His mother Marilyn wanted to keep her children close at all times. She worked wherever they went to school, whether she was a bus driver or a crossing guard, a cafeteria cook or a substitute teacher. “I don’t believe in hate. I didn’t tell him what Daddy did. I wanted him to love his father. But I had to get him out of there so he wouldn’t see anything,” says Larry’s mother Marilyn Smith (PAGE 63).
As a child, Sanders showed no interest in basketball. Instead, he was either drawing, writing, or getting into trouble at school. Being an artist was Larry’s unique way to escape. Drawing pictures of angles and fantasy characters would help him remain calm in difficult situations. “Drawing was a way for my mind to take a break from everything I’d seen and focus on the lines…it was a release for me. I could zone out and just be there,” says Sanders (PAGE 63).
Sanders first got introduced to the game of basketball by Kareem Rodriguez, head basketball coach at Port St. Lucie High School. Basketball didn’t come easy to Larry at first, as he had never run a pick-and-roll or heard of a three-second violation. In his first game with the jayvee team, he scored in the wrong basket. Sanders would up being attracted to defense partly because he didn’t have to follow so many strange instructions. He saw the ball and swatted it.

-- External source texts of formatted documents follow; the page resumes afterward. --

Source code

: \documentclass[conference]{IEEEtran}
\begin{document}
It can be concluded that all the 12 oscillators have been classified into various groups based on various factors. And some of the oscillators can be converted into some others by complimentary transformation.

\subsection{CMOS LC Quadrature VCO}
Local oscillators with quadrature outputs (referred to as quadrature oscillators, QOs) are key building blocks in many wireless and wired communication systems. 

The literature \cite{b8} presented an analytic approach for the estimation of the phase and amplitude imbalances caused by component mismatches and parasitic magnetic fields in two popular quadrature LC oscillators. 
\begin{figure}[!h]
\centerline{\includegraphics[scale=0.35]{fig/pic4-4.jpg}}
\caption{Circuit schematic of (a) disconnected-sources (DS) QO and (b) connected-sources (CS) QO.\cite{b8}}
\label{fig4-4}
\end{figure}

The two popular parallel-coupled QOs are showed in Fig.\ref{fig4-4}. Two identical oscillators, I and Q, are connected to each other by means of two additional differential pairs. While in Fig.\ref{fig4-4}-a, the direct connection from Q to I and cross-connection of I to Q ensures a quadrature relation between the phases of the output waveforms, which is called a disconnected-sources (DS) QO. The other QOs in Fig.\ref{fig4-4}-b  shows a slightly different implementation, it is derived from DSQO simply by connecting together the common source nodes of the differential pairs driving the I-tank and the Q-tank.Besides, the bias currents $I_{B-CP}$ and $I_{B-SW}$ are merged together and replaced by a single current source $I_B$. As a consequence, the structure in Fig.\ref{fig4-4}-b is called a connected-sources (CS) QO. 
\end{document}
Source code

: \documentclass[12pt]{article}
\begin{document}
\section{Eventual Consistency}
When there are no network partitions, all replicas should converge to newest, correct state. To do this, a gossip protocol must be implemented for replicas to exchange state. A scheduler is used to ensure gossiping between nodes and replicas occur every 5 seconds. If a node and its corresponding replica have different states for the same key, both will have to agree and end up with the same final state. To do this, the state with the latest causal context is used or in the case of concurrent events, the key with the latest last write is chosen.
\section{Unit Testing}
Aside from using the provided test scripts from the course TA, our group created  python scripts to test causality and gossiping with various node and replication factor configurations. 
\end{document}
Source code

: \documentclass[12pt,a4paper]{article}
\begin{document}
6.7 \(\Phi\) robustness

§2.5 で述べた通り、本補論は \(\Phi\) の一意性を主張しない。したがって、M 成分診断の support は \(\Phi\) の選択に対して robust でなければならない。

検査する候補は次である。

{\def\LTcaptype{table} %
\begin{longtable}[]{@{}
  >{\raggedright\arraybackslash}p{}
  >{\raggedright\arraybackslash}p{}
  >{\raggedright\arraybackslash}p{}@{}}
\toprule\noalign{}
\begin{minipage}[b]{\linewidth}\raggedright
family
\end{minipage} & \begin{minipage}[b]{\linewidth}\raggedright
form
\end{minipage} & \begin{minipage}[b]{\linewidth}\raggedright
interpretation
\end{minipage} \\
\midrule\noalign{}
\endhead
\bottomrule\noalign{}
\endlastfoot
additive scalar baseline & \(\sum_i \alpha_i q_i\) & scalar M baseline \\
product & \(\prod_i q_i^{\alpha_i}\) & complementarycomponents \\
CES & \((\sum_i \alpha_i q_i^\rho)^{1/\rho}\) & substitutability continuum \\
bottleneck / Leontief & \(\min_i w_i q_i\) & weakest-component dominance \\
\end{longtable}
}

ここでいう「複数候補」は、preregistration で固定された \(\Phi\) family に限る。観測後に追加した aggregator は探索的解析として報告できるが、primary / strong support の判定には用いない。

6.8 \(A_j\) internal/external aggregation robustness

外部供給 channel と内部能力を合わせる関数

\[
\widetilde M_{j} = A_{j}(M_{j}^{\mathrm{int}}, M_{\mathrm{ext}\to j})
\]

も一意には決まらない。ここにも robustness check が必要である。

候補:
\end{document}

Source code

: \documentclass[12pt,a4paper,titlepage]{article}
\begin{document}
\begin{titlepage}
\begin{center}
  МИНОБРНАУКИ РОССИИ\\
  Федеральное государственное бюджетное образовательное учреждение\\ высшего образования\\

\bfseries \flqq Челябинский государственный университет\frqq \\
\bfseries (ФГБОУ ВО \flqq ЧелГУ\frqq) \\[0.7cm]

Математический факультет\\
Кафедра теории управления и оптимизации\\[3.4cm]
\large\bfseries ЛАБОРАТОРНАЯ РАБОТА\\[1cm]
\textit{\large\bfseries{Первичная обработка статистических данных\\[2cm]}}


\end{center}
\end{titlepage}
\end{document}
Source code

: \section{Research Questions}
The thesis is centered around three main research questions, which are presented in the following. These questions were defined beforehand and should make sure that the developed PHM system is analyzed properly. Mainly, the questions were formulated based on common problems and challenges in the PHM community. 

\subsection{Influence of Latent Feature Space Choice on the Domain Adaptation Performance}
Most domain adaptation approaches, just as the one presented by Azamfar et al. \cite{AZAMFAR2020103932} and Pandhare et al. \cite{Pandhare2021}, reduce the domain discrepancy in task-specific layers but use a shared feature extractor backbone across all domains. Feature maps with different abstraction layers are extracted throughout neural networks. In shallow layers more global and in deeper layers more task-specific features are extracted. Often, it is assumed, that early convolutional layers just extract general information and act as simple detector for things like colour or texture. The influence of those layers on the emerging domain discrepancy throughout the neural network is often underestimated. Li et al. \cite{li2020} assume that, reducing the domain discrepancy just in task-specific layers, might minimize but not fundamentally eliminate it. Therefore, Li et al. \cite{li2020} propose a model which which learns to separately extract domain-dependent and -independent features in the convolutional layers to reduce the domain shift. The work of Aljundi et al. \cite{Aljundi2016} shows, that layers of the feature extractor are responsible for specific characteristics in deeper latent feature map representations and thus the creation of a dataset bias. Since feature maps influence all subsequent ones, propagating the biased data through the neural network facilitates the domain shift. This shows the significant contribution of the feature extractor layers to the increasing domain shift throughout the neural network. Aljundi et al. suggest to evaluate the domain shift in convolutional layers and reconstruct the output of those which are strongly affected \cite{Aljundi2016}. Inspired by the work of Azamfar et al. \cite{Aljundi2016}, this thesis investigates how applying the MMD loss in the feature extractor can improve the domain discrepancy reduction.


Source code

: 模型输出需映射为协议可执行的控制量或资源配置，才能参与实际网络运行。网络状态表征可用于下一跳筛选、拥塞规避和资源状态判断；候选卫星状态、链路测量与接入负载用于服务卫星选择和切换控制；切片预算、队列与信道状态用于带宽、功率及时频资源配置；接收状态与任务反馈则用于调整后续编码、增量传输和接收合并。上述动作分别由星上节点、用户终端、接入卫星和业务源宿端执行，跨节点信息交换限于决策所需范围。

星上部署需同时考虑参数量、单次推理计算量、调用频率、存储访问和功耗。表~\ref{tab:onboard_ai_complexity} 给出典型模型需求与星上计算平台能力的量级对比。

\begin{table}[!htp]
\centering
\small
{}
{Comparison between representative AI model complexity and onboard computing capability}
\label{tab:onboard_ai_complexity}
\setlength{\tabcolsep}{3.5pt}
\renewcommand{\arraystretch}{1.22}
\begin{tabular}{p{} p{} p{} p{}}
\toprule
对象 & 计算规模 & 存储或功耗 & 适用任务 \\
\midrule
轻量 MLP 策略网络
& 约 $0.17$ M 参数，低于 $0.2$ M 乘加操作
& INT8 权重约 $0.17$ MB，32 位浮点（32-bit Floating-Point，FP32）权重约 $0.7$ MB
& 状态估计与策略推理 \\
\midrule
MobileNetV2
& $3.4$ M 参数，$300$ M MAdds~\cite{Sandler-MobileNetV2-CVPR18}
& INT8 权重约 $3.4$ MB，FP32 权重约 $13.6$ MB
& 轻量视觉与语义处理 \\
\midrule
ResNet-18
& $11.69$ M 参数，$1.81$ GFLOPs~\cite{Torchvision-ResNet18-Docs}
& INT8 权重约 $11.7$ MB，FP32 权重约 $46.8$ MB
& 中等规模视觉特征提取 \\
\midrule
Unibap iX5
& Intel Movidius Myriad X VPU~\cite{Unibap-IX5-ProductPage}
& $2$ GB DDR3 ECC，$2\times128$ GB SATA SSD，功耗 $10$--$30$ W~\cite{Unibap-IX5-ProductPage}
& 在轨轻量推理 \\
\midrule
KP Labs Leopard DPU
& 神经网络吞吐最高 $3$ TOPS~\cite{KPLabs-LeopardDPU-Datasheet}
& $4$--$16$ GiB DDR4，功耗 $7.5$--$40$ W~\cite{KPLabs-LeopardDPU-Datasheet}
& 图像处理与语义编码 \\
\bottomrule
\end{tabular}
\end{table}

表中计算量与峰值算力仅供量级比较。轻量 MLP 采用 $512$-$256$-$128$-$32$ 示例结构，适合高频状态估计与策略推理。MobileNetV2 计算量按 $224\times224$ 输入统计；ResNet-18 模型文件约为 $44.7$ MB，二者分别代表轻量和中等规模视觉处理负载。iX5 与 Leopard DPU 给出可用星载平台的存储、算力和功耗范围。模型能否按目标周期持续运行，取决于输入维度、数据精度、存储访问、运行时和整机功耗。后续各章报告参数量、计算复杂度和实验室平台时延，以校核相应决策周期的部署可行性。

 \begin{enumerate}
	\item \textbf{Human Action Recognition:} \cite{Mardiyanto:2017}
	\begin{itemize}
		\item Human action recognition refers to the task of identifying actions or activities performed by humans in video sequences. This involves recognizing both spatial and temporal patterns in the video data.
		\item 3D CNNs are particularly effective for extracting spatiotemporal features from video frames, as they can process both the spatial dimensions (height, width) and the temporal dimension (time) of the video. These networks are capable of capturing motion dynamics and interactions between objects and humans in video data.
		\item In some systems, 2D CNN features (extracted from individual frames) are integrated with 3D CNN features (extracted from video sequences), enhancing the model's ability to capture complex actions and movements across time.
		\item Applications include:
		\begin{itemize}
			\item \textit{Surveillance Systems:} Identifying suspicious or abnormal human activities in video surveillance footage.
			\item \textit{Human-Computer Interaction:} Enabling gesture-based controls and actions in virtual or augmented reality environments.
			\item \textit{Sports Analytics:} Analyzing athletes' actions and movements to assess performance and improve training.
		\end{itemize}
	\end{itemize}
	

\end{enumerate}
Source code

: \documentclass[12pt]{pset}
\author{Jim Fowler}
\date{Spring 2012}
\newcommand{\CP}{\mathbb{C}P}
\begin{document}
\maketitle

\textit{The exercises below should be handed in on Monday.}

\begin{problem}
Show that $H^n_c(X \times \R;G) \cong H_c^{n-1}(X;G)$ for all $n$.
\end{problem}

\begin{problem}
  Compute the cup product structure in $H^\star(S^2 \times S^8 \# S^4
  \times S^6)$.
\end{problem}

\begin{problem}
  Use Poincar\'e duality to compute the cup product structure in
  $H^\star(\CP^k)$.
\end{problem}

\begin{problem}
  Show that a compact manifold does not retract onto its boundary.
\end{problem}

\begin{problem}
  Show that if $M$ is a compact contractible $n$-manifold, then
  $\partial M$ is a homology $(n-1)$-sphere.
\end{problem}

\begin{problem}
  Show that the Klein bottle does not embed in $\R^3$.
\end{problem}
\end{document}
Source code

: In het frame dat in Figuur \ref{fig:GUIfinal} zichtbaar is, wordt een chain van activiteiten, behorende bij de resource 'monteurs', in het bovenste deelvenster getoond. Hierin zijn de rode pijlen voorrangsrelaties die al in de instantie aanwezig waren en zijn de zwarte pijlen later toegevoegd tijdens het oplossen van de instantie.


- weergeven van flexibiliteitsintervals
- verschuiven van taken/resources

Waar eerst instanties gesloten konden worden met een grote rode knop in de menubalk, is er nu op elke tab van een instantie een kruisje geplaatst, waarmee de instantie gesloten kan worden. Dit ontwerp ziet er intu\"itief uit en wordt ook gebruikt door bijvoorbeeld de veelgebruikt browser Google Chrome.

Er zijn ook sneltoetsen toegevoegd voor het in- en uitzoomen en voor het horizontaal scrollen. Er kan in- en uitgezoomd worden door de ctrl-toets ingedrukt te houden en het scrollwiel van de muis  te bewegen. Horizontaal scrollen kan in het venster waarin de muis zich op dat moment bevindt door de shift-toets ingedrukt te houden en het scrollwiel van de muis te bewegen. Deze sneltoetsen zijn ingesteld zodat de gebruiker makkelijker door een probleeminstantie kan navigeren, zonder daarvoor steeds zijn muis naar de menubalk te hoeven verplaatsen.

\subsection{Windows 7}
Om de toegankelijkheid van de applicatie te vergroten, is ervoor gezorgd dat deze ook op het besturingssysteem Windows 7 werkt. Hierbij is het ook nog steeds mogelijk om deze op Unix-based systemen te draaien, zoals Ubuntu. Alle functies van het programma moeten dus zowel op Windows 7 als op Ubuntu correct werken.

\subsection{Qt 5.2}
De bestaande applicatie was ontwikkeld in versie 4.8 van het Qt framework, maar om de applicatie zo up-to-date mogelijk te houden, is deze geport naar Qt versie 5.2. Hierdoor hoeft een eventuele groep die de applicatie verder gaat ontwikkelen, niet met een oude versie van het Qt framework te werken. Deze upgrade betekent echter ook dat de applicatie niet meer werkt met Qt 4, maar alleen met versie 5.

Jenkins writes that Rodriquez was the father figure in Larry’s life. He taught him everything there was to know about the game. On and off the court, Sanders viewed his teammates as his brothers. “I’ll show you…I’ll teach you,” Rodriquez told Sanders (PAGE 64).
Sanders committed to VCU, renowned for its chaotic full-court press, after watching one practice. “They were like brothers too,” says Sanders (PAGE 64). At VCU, he majored in sociology and took classes in psychology to learn about domestic violence and why people act in such a cruel way.
Most recently, he became a breakout star at the MIT Sloan Sports Analytics Conference, when two researchers presented a paper that analyzed spatial data to indentify Sanders as the league’s most effective rim protector. Since moving into the starting lineup in December, he has averaged 9.9 points, 9.6 rebounds and 2.9 blocks, inspiring the Bucks public relations department to send out wooden blocks promoting him for Defensive Player of the Year and Most Improved Player. He also picked up 14 technical fouls, been ejected a league-high five times and racked up $95,000 in fines last month alone. His problem with authority seems to have followed him wherever he as gone.
However, off the court, Larry still keeps his mom close and looks to help those less fortunate than him. His mother lives with him in Milwaukee, in the same house as his wife and two-year-old son. In addition, Sanders wants to establish a shelter for battered women in Fort Pierce that will offer three meals a day. It’s just one of his many projects for one of the most improved players in the NBA.